:: Problem to solve ::
Below are lines of data. Give the number of them that contain the string "brušenja", and nothing else.

:: Raw data ::
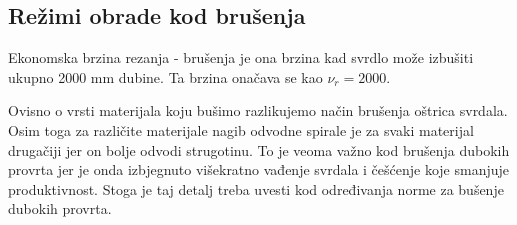 \documentclass[a4paper,12pt]{article}
\numberwithin{figure}{section}
\begin{document}
\subsection{Režimi obrade kod brušenja}
Ekonomska brzina rezanja - brušenja je ona brzina kad svrdlo može izbušiti ukupno 2000 mm dubine. Ta brzina onačava se kao $\nu_{r}=2000$.\par
Ovisno o vrsti materijala koju bušimo razlikujemo način brušenja oštrica svrdala. Osim toga za različite materijale nagib odvodne spirale je za svaki materijal drugačiji jer on bolje odvodi strugotinu. To je veoma važno kod brušenja dubokih provrta jer je onda izbjegnuto višekratno vađenje svrdala i češćenje koje smanjuje produktivnost. Stoga je taj detalj treba uvesti kod određivanja norme za bušenje dubokih provrta.
\begin{table}[!h]
\centering
{}
\end{table}
\end{document}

:: Result ::
3